Computing with Rational Functions
Rational functions are a mainstay of computational mathematics. As a result of recent breakthroughs, however, rational functions are now poised to become a central computational mathematics tool.
With this CAREER award, Alex Townsend, Mathematics, is pursuing two distinct aims related to the use of rational functions in computation. The first part of this project will develop data-driven algorithms for signal processing that include tools for filtering, feature detection, and super-resolution. This research has medical applications and could result in new feature-detection tools that are useful for classification tasks, such as detecting arrhythmia and seizures from electrocardiogram (ECG) signals. Processing ECG signals with rational-based super-resolution could prove to be as revolutionary as compressed sensing was for magnetic resonance imaging (MRI).

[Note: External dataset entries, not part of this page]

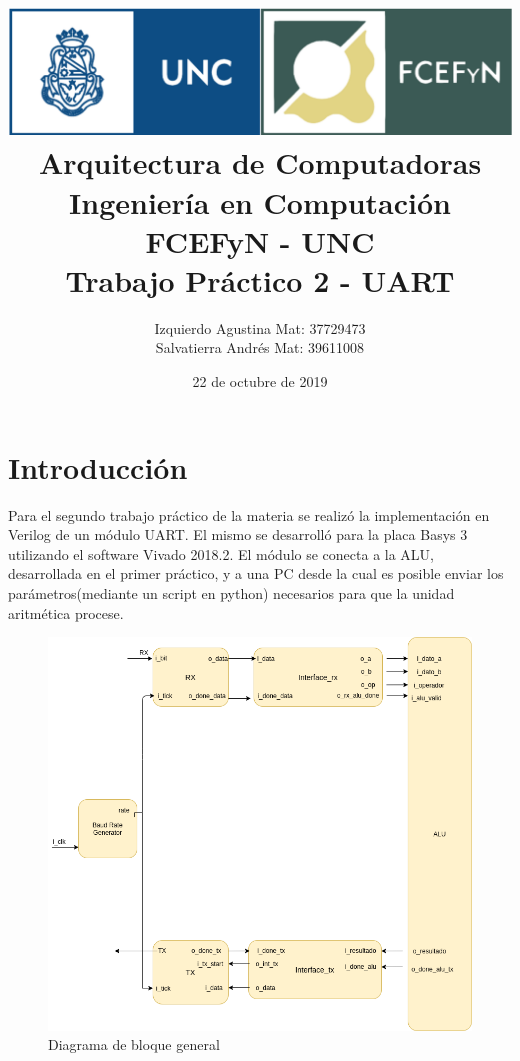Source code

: \documentclass[a4paper]{article}
\begin{document}
\title{%
\includegraphics[scale = 0.5]{./header_unc.png}\\[1.0 cm]	%
  Arquitectura de Computadoras \\
  \large Ingeniería en Computación FCEFyN - UNC\\
  		Trabajo Práctico 2 - UART
  }


  \author{Izquierdo Agustina Mat: 37729473\\
          Salvatierra Andrés Mat: 39611008}
  
  \date{22 de octubre de 2019}
\maketitle
\newpage

\section{Introducción}
Para el segundo trabajo práctico de la materia se realizó la implementación en Verilog de un módulo UART. 
El mismo se desarrolló para la placa Basys 3 utilizando el software Vivado 2018.2.
El módulo se conecta a la ALU, desarrollada en el primer práctico, y a una PC desde la cual es posible enviar los parámetros(mediante un script en python) necesarios para que la unidad aritmética procese.

\begin{figure}[!htb]
\centering
\includegraphics[width=.95\textwidth]{bloque_gral.png}
\caption{\label{fig:tp2_uart}Diagrama de bloque general}
\end{figure}
\end{document}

The second part of the project will use rational neural networks in deep learning to develop an approach that rigorously discovers Green's function associated with elliptic partial differential equations from data. This will be a step toward gaining mechanistic understanding from experimental data in active fluids and advection-dominated flows. By providing a basis for rational neural networks that can discover differential equations with unprecedented accuracy, this research could lead to new models of complex fluids. Such models, developed from experimental data, will contribute to the understanding of active fluids and could potentially support the creation of biological turbines.